Un reportaje de Diego Zúñiga (Revista Qué Pasa, Chile)

Escribió la primera novela acerca del boom gastronómico de Perú, “Cocinero en su tinta”, pero Gustavo Rodríguez no sabe preparar ni siquiera un aderezo. Tiene 43 años, además de escritor es un reconocido publicista y generó, sin querer, la última polémica que enfrentó a escritores y chefs en su país.

Ésta es una novela que da hambre. Es decir, es una novela que no se debe leer a eso del mediodía. Porque lo que ocurre en esta historia -donde hay demasiados ceviches, demasiados anticuchos, demasiadas papas a la huancaína- es que te dan ganas de abandonar sus páginas e ir a un restaurante peruano y comer eso: ceviche, anticuchos, pescados.

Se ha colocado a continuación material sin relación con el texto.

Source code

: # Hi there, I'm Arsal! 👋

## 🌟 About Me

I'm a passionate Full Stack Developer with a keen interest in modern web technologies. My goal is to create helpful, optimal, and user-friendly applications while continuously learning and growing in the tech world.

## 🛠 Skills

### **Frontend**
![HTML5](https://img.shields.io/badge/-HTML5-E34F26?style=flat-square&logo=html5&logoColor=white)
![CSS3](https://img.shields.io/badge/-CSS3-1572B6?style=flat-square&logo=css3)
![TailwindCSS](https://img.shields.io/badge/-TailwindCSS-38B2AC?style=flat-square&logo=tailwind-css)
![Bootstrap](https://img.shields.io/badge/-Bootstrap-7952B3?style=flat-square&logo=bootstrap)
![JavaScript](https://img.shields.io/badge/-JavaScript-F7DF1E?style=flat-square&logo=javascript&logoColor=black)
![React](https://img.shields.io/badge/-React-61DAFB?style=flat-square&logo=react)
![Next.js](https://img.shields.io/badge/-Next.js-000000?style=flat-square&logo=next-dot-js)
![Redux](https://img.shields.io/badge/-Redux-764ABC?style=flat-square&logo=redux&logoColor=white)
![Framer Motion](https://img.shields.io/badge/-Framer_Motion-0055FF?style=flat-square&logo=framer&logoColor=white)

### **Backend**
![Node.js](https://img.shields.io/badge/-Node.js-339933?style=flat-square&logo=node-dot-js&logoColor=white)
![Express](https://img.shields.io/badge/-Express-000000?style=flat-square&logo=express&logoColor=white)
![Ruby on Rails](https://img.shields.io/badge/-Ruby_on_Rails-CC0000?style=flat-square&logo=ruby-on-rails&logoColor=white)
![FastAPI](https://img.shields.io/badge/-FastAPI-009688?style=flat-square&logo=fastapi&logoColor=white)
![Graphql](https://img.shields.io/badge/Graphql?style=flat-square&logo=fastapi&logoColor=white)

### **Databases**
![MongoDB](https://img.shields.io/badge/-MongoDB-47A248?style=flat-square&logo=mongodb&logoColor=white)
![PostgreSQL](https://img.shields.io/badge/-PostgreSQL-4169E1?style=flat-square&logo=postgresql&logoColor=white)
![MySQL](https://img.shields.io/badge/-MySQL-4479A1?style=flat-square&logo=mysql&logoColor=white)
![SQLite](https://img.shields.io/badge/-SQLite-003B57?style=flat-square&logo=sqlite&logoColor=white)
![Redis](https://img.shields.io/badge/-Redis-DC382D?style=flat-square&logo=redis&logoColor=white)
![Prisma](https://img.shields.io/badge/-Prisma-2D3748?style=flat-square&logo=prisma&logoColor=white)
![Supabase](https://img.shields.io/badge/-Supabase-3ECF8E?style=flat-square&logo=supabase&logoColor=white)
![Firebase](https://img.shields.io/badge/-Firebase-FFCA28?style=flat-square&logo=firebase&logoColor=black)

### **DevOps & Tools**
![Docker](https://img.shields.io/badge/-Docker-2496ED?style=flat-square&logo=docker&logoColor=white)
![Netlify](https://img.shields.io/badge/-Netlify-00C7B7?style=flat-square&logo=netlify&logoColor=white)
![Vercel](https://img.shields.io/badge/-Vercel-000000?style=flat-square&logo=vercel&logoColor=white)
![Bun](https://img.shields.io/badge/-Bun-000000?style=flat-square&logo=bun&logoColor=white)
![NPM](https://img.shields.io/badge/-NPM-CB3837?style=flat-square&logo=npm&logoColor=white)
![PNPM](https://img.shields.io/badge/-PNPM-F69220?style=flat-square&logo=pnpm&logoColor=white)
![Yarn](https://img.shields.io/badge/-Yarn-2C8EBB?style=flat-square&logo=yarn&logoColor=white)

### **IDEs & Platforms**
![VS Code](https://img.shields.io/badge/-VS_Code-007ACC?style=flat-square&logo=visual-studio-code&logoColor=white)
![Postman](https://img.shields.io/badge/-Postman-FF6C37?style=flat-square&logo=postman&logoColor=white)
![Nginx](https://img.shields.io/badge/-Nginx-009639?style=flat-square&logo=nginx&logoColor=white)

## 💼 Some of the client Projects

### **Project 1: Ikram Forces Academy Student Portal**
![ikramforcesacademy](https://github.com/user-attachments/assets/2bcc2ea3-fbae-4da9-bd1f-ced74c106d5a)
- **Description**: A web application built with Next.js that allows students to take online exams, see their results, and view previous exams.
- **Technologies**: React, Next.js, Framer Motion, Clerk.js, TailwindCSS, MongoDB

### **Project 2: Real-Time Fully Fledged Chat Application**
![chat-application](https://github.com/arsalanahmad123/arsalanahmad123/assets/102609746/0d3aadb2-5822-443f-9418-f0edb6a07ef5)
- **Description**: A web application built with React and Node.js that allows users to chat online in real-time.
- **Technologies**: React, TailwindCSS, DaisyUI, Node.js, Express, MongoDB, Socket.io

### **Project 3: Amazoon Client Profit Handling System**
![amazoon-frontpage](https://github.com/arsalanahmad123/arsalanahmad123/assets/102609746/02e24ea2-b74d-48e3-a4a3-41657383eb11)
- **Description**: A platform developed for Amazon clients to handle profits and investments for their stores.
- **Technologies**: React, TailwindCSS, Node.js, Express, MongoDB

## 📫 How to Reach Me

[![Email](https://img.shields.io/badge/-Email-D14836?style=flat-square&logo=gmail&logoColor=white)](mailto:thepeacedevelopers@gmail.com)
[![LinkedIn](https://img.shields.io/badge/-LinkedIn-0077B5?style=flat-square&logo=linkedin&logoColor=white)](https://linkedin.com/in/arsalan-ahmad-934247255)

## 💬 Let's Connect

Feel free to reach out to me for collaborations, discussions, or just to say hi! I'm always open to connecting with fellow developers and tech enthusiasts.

Aunque tampoco es tan fácil soltarla. Cocinero en su tinta, la última novela del peruano Gustavo Rodríguez (43), tiene esa gracia; eso de leer y avanzar, sin pausas, en este relato protagonizado por un chef, que en Perú es algo parecido a decir protagonizado por un rockstar. Porque allá decir Gastón Acurio, Rafael Osterling o Pedro Miguel Schiaffino -todos chefs famosos, importantes, reconocidos a nivel mundial- es como nombrar acá algún futbolista o algún personaje de la televisión. Es ése el nivel de fama, de reconocimiento, de visibilidad.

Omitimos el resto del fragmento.